For that local group of general electronics, tools and prototyping parts, a nearby supplier saves weeks of waiting. Our own store stocks the kind of components and consumables teams reach for constantly.
Budgeting in rand
Money is usually the first worry, so plan it in clear buckets rather than one scary number. A realistic FTC budget breaks into a few lines:
- Team registration through FIRST.
- The core robot kit and control electronics, the largest line and mostly imported.

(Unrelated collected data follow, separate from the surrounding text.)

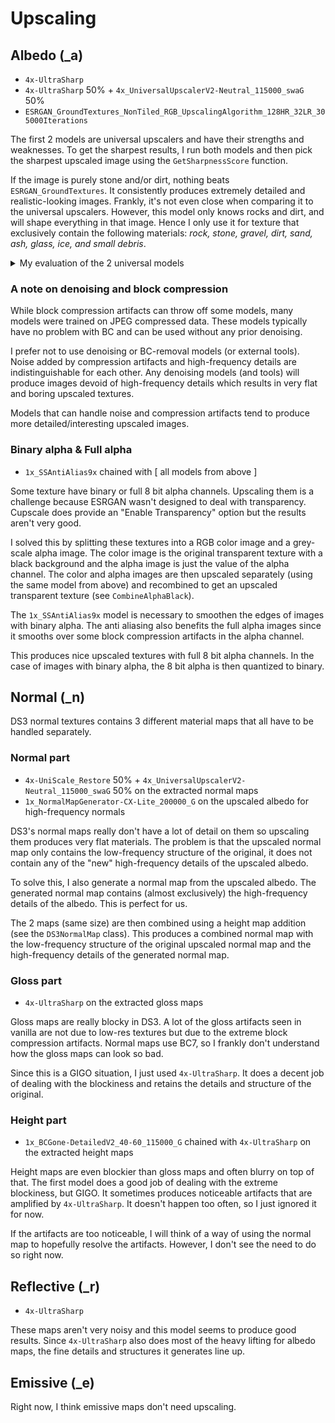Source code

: # Upscaling

## Albedo (_a)

- `4x-UltraSharp`
- `4x-UltraSharp` 50% + `4x_UniversalUpscalerV2-Neutral_115000_swaG` 50%
- `ESRGAN_GroundTextures_NonTiled_RGB_UpscalingAlgorithm_128HR_32LR_305000Iterations`

The first 2 models are universal upscalers and have their strengths and weaknesses. To get the sharpest results, I run both models and then pick the sharpest upscaled image using the `GetSharpnessScore` function.

If the image is purely stone and/or dirt, nothing beats `ESRGAN_GroundTextures`. It consistently produces extremely detailed and realistic-looking images. Frankly, it's not even close when comparing it to the universal upscalers. However, this model only knows rocks and dirt, and will shape everything in that image. Hence I only use it for texture that exclusively contain the following materials: *rock, stone, gravel, dirt, sand, ash, glass, ice, and small debris*.

<details>
<summary>My evaluation of the 2 universal models</summary>

I will hence forth refer to `4x-UltraSharp` as M1 and `4x-UltraSharp` 50% + `4x_UniversalUpscalerV2-Neutral_115000_swaG` 50% as M2.

From what I tested, M2 seems to consistently produce the sharpest and most interesting results but only if the input image is very sharp, if the input is slightly blurry, the output will be too. This is a problem as some textures are just a tiny bit blurry. M2 is a model of extremes. The good results are generally very good but the bad results are also very bad.

Fortunately, M1 doesn't have this problem and will always produce okay results. However, only okay. The average quality of the upscaled images is good but no where near a good M2 upscale.

</details>

### A note on denoising and block compression

While block compression artifacts can throw off some models, many models were trained on JPEG compressed data. These models typically have no problem with BC and can be used without any prior denoising.

I prefer not to use denoising or BC-removal models (or external tools). Noise added by compression artifacts and high-frequency details are indistinguishable for each other. Any denoising models (and tools) will produce images devoid of high-frequency details which results in very flat and boring upscaled textures.

Models that can handle noise and compression artifacts tend to produce more detailed/interesting upscaled images.

### Binary alpha & Full alpha

- `1x_SSAntiAlias9x` chained with [ all models from above ]

Some texture have binary or full 8 bit alpha channels. Upscaling them is a challenge because ESRGAN wasn't designed to deal with transparency. Cupscale does provide an "Enable Transparency" option but the results aren't very good.

I solved this by splitting these textures into a RGB color image and a grey-scale alpha image. The color image is the original transparent texture with a black background and the alpha image is just the value of the alpha channel. The color and alpha images are then upscaled separately (using the same model from above) and recombined to get an upscaled transparent texture (see `CombineAlphaBlack`).

The `1x_SSAntiAlias9x` model is necessary to smoothen the edges of images with binary alpha. The anti aliasing also benefits the full alpha images since it smooths over some block compression artifacts in the alpha channel.

This produces nice upscaled textures with full 8 bit alpha channels. In the case of images with binary alpha, the 8 bit alpha is then quantized to binary.

## Normal (_n)

DS3 normal textures contains 3 different material maps that all have to be handled separately.

### Normal part

- `4x-UniScale_Restore` 50% + `4x_UniversalUpscalerV2-Neutral_115000_swaG` 50% on the extracted normal maps
- `1x_NormalMapGenerator-CX-Lite_200000_G` on the upscaled albedo for high-frequency normals

DS3's normal maps really don't have a lot of detail on them so upscaling them produces very flat materials. The problem is that the upscaled normal map only contains the low-frequency structure of the original, it does not contain any of the "new" high-frequency details of the upscaled albedo.

To solve this, I also generate a normal map from the upscaled albedo. The generated normal map contains (almost exclusively) the high-frequency details of the albedo. This is perfect for us.

The 2 maps (same size) are then combined using a height map addition (see the `DS3NormalMap` class). This produces a combined normal map with the low-frequency structure of the original upscaled normal map and the high-frequency details of the generated normal map.

### Gloss part

- `4x-UltraSharp` on the extracted gloss maps

Gloss maps are really blocky in DS3. A lot of the gloss artifacts seen in vanilla are not due to low-res textures but due to the extreme block compression artifacts. Normal maps use BC7, so I frankly don't understand how the gloss maps can look so bad.

Since this is a GIGO situation, I just used `4x-UltraSharp`. It does a decent job of dealing with the blockiness and retains the details and structure of the original.

### Height part

- `1x_BCGone-DetailedV2_40-60_115000_G` chained with `4x-UltraSharp` on the extracted height maps

Height maps are even blockier than gloss maps and often blurry on top of that. The first model does a good job of dealing with the extreme blockiness, but GIGO. It sometimes produces noticeable artifacts that are amplified by `4x-UltraSharp`. It doesn't happen too often, so I just ignored it for now.

If the artifacts are too noticeable, I will think of a way of using the normal map to hopefully resolve the artifacts. However, I don't see the need to do so right now.

## Reflective (_r)

- `4x-UltraSharp`

These maps aren't very noisy and this model seems to produce good results. Since `4x-UltraSharp` also does most of the heavy lifting for albedo maps, the fine details and structures it generates line up.

## Emissive (_e)

Right now, I think emissive maps don't need upscaling.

- Game-specific field elements for practice.
- Spares and consumables.
- Travel to events.
The imported hardware and the travel are where rand budgets get squeezed, so those are the two to raise sponsorship for first. Local businesses, parents and your school are the usual starting points, and many companies will back a clearly costed, well-presented STEM team. Reusable items like structure, motors and tools carry over between seasons, so year one is the expensive one and later years cost less.
Finding mentors and building skills
A team does not need a mentor who already knows FTC. It needs adults who can help students learn to program, wire and iterate, and who will show up regularly. Engineers, IT professionals, university students and hobbyists all make good mentors.
Students also do better if they arrive with some coding and electronics behind them rather than starting from zero in September. Java is the competition language, but the underlying thinking (loops, logic, sensors, motors and debugging) transfers from almost any beginner platform. Structured classes are one way to build that base. Our Cape Town academy teaches exactly these foundations, and a beginner-friendly board like the sheenbot∞ lets students practise programming and electronics cheaply before they touch competition hardware. School-holiday workshops are another way to pack a lot of practice into a single week.
Build a local scrimmage community
Because South African teams are spread out, practice matches are the thing most of them lack. You can fix that by organising scrimmages, informal practice events where two or more teams bring robots, run the current game and swap notes. Even one afternoon in a school hall with a taped-out field and two robots teaches more than weeks of solo testing. Reach out to nearby teams, offer to host, and keep it low-pressure. A scrimmage circuit that meets a few times a season lifts everyone's game and quietly grows the community you will end up competing in.
A starter checklist
- Decide who runs the team: a lead mentor and a committed group of students.
- Register the team through the official FIRST channels for the season.
- Find and visit an existing team or event to see FTC in real life.
- Draft a rand budget in buckets and start raising sponsorship for the imported hardware.
- Place your parts order early, with spares, and buy local items locally.
- Build students' coding and electronics basics before the season starts.
- Line up one or two scrimmages so your team gets real practice matches.
FAQ
What ages is FTC for?
FTC is aimed at students in roughly grades 7 to 12. Keen younger students can start with foundational coding and robotics and step up to a competition team when they are ready.
Do students need to know Java before joining?
No. Java is the competition language, but beginners can start in a Blocks editor and grow into Java across the season. Arriving with general coding and electronics experience helps more than knowing Java specifically.
Takeaway
FTC is well within reach for a South African school or club. The winning moves are unglamorous: register early, plan imports around long lead times, budget in clear buckets, and invest in your students' basics and in a local practice community. Get those right and the robot follows.